Las cifras oficiales, las del propio gobierno (INE y SEPE) o de la Unión Europea (Eurostat), indican que el empleo que se crea en España es de peor calidad que cuando llegó Sánchez al poder, que los niveles de pobreza se están disparando, que se permite que las empresas incrementen sus beneficios (lo cual no es malo per se) pero que esa subida de las ganancias no tenga una traslación en las condiciones laborales de los trabajadores o una repercusión directa en la creación de empleo digno. Hay muchos más elementos, pero la cuestión laboral y salarial debería ser uno de los pilares de la acción de cualquier gobierno que se autodenomine progresista. Sin embargo, no es así.

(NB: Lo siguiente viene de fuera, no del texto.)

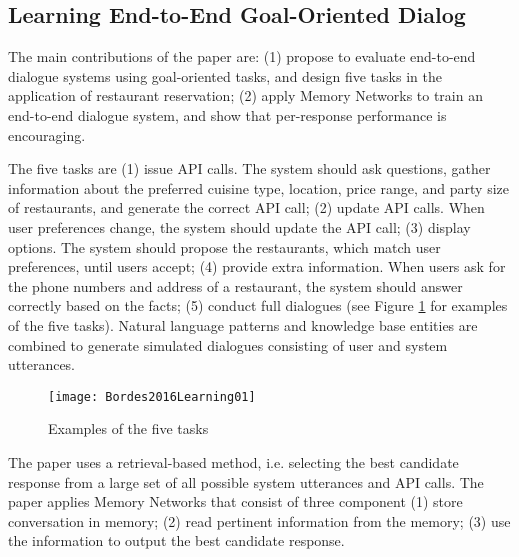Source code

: \subsection{Learning End-to-End Goal-Oriented Dialog \cite{Bordes2016Learning}}

The main contributions of the paper are: (1) propose to evaluate end-to-end dialogue systems using goal-oriented tasks, and design five tasks in the application of restaurant reservation; (2) apply Memory Networks to train an end-to-end dialogue system, and show that per-response performance is encouraging.

The five tasks are (1) issue API calls. The system should ask questions, gather information about the preferred cuisine type, location, price range, and party size of restaurants, and generate the correct API call; (2) update API calls. When user preferences change, the system should update the API call; (3) display options. The system should propose the restaurants, which match user preferences, until users accept; (4) provide extra information. When users ask for the phone numbers and address of a restaurant, the system should answer correctly based on the facts; (5) conduct full dialogues (see Figure \ref{fig:Bordes2016Learning01} for examples of the five tasks). Natural language patterns and knowledge base entities are combined to generate simulated dialogues consisting of user and system utterances.

\begin{figure}[htbp]
  \centering
  \texttt{[image: Bordes2016Learning01]}\\
  \caption{Examples of the five tasks}\label{fig:Bordes2016Learning01}
\end{figure}

The paper uses a retrieval-based method, i.e. selecting the best candidate response from a large set of all possible system utterances and API calls. The paper applies Memory Networks that consist of three component (1) store conversation in memory; (2) read pertinent information from the memory; (3) use the information to output the best candidate response. 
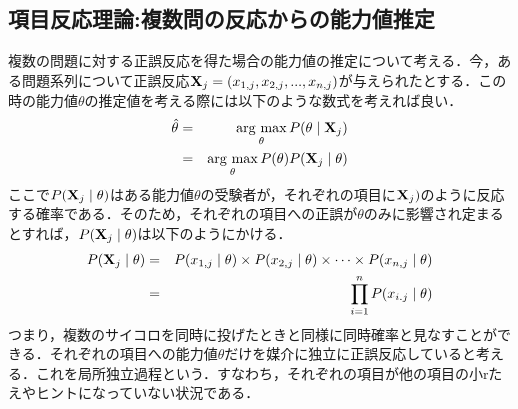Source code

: \documentclass[12pt]{jarticle}
\begin{document}
\subsection{項目反応理論:複数問の反応からの能力値推定}
複数の問題に対する正誤反応を得た場合の能力値の推定について考える．今，ある問題系列について正誤反応${\bf X}_j=(x_{1,j},x_{2,j},...,x_{n,j})$が与えられたとする．この時の能力値$\theta$の推定値を考える際には以下のような数式を考えれば良い．
\begin{eqnarray}
    \hat{\theta}&=& \mathop{\rm arg~max}\limits_{\theta} P(\theta \mid {\bf X}_j)\\
    &=& \mathop{\rm arg~max}\limits_{\theta} P(\theta)P({\bf X}_j \mid \theta)
\end{eqnarray}
ここで$P({\bf X}_j \mid \theta)$はある能力値$\theta$の受験者が，それぞれの項目に${\bf X}_j)$のように反応する確率である．そのため，それぞれの項目への正誤が$\theta$のみに影響され定まるとすれば，$P({\bf X}_j \mid \theta)$は以下のようにかける．
\begin{eqnarray}
    P({\bf X}_j \mid \theta)&=&P(x_{1,j} \mid \theta)\times P(x_{2,j} \mid \theta) \times \cdots \times P(x_{n,j} \mid \theta)\\
    &=& \prod_{i=1}^n P(x_{i.j}\mid \theta)
\end{eqnarray}
つまり，複数のサイコロを同時に投げたときと同様に同時確率と見なすことができる．それぞれの項目への能力値$\theta$だけを媒介に独立に正誤反応していると考える．これを局所独立過程という．すなわち，それぞれの項目が他の項目の小rたえやヒントになっていない状況である．\\
\end{document}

Sánchez vive muy tranquilo porque sabe perfectamente que nadie le va a salir al paso o le va a abrir un frente desde la izquierda porque siempre será mejor el mal menor a que gobierne la derecha con los ultras.
Sánchez es presidente del gobierno de manera absolutamente legítima, independientemente de con quién haya pactado. Otra cosa es el precio que está dispuesto a pagar para mantenerse en el poder. El «malmenorismo» de la izquierda española justifica que las cesiones de Sánchez para permanecer en la Moncloa hayan costado, de momento, cerca de 300.000 millones de euros de dinero público. Cuando se expone esa cifra, los actuales progresistas llegan a afirmar que están bien gastados cuando, por otro lado, están exigiendo un incremento presupuestario de partidas básicas como la educación, la sanidad o los servicios sociales.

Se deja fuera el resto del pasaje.